# What is needed
Each entry below should be echoed exactly, with pictures omitted.

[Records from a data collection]
*** Block opens ***

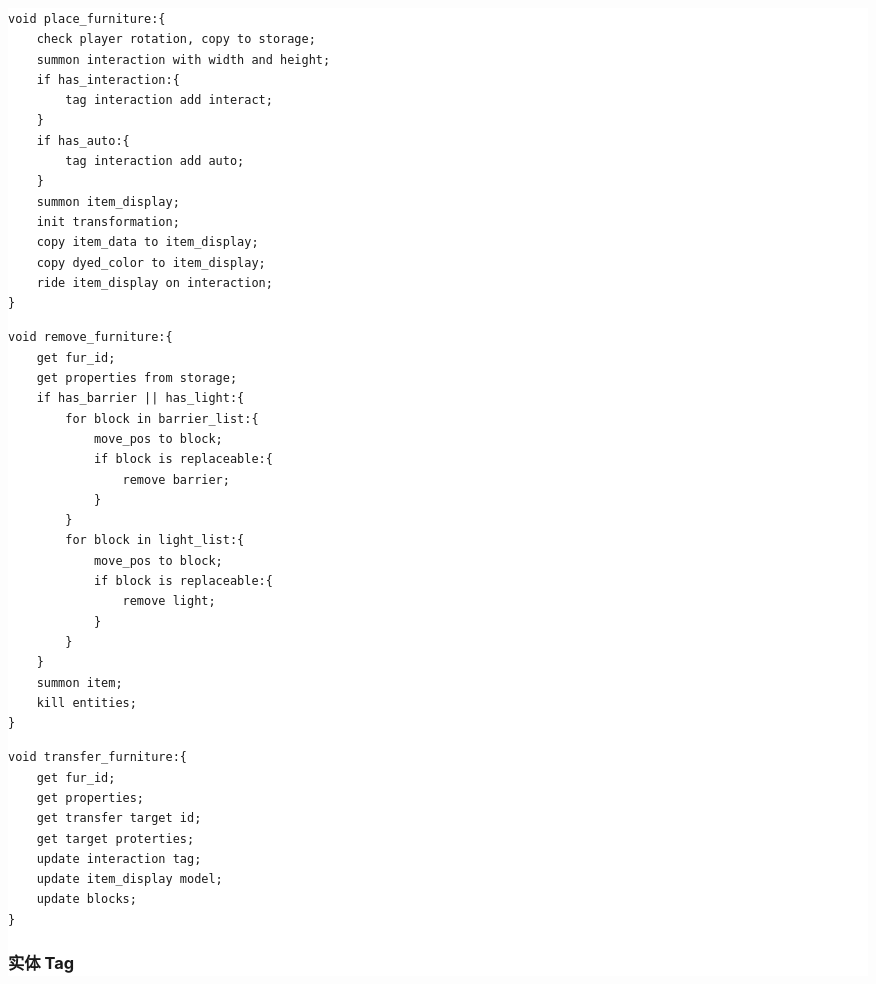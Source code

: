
 ```
void place_furniture:{
    check player rotation, copy to storage;
    summon interaction with width and height;
    if has_interaction:{
        tag interaction add interact;
    }
    if has_auto:{
        tag interaction add auto;
    }
    summon item_display;
    init transformation;
    copy item_data to item_display;
    copy dyed_color to item_display;
    ride item_display on interaction;
}
```

```
void remove_furniture:{
    get fur_id;
    get properties from storage;
    if has_barrier || has_light:{
        for block in barrier_list:{
            move_pos to block;
            if block is replaceable:{
                remove barrier;
            }
        }
        for block in light_list:{
            move_pos to block;
            if block is replaceable:{
                remove light;
            }
        }
    }
    summon item;
    kill entities;
}
```

```
void transfer_furniture:{
    get fur_id;
    get properties;
    get transfer target id;
    get target proterties;
    update interaction tag;
    update item_display model;
    update blocks;
}
```

### 实体 Tag

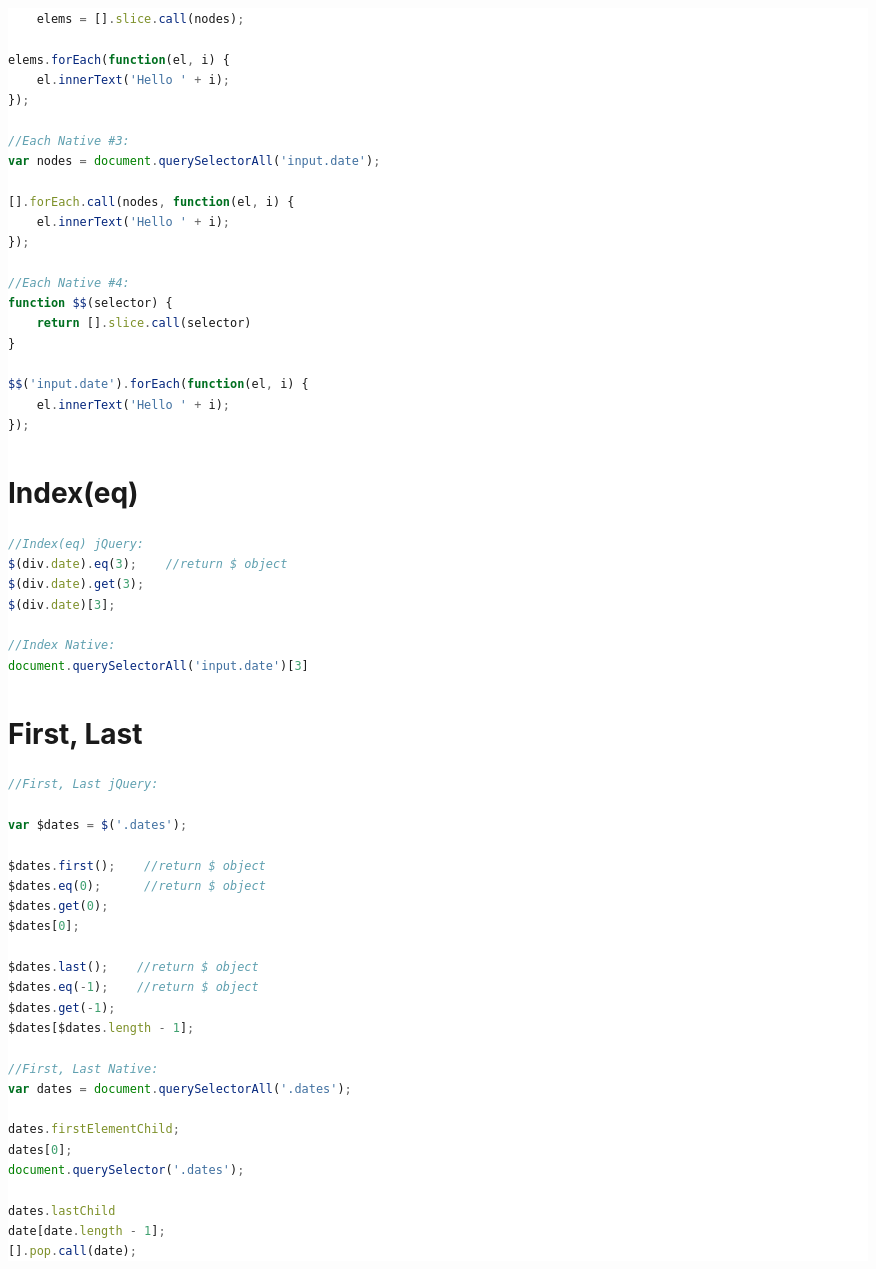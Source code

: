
 ```js
    elems = [].slice.call(nodes);

elems.forEach(function(el, i) {
    el.innerText('Hello ' + i);
});

//Each Native #3:
var nodes = document.querySelectorAll('input.date');

[].forEach.call(nodes, function(el, i) {
    el.innerText('Hello ' + i);
});

//Each Native #4: 
function $$(selector) {
    return [].slice.call(selector)
}

$$('input.date').forEach(function(el, i) {
    el.innerText('Hello ' + i);
});
```
#  Index(eq)

```js
//Index(eq) jQuery:
$(div.date).eq(3);    //return $ object
$(div.date).get(3);
$(div.date)[3];

//Index Native:
document.querySelectorAll('input.date')[3]
```

#  First, Last

```js
//First, Last jQuery:

var $dates = $('.dates');

$dates.first();    //return $ object
$dates.eq(0);      //return $ object
$dates.get(0);
$dates[0];

$dates.last();    //return $ object
$dates.eq(-1);    //return $ object
$dates.get(-1);
$dates[$dates.length - 1];

//First, Last Native:
var dates = document.querySelectorAll('.dates');

dates.firstElementChild;
dates[0];
document.querySelector('.dates');

dates.lastChild
date[date.length - 1];
[].pop.call(date);
```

*** Block closes ***

# Output below
Source code

:
 ```
void place_furniture:{
    check player rotation, copy to storage;
    summon interaction with width and height;
    if has_interaction:{
        tag interaction add interact;
    }
    if has_auto:{
        tag interaction add auto;
    }
    summon item_display;
    init transformation;
    copy item_data to item_display;
    copy dyed_color to item_display;
    ride item_display on interaction;
}
```

```
void remove_furniture:{
    get fur_id;
    get properties from storage;
    if has_barrier || has_light:{
        for block in barrier_list:{
            move_pos to block;
            if block is replaceable:{
                remove barrier;
            }
        }
        for block in light_list:{
            move_pos to block;
            if block is replaceable:{
                remove light;
            }
        }
    }
    summon item;
    kill entities;
}
```

```
void transfer_furniture:{
    get fur_id;
    get properties;
    get transfer target id;
    get target proterties;
    update interaction tag;
    update item_display model;
    update blocks;
}
```

### 实体 Tag

Source code

:
 ```js
    elems = [].slice.call(nodes);

elems.forEach(function(el, i) {
    el.innerText('Hello ' + i);
});

//Each Native #3:
var nodes = document.querySelectorAll('input.date');

[].forEach.call(nodes, function(el, i) {
    el.innerText('Hello ' + i);
});

//Each Native #4: 
function $$(selector) {
    return [].slice.call(selector)
}

$$('input.date').forEach(function(el, i) {
    el.innerText('Hello ' + i);
});
```
#  Index(eq)

```js
//Index(eq) jQuery:
$(div.date).eq(3);    //return $ object
$(div.date).get(3);
$(div.date)[3];

//Index Native:
document.querySelectorAll('input.date')[3]
```

#  First, Last

```js
//First, Last jQuery:

var $dates = $('.dates');

$dates.first();    //return $ object
$dates.eq(0);      //return $ object
$dates.get(0);
$dates[0];

$dates.last();    //return $ object
$dates.eq(-1);    //return $ object
$dates.get(-1);
$dates[$dates.length - 1];

//First, Last Native:
var dates = document.querySelectorAll('.dates');

dates.firstElementChild;
dates[0];
document.querySelector('.dates');

dates.lastChild
date[date.length - 1];
[].pop.call(date);
```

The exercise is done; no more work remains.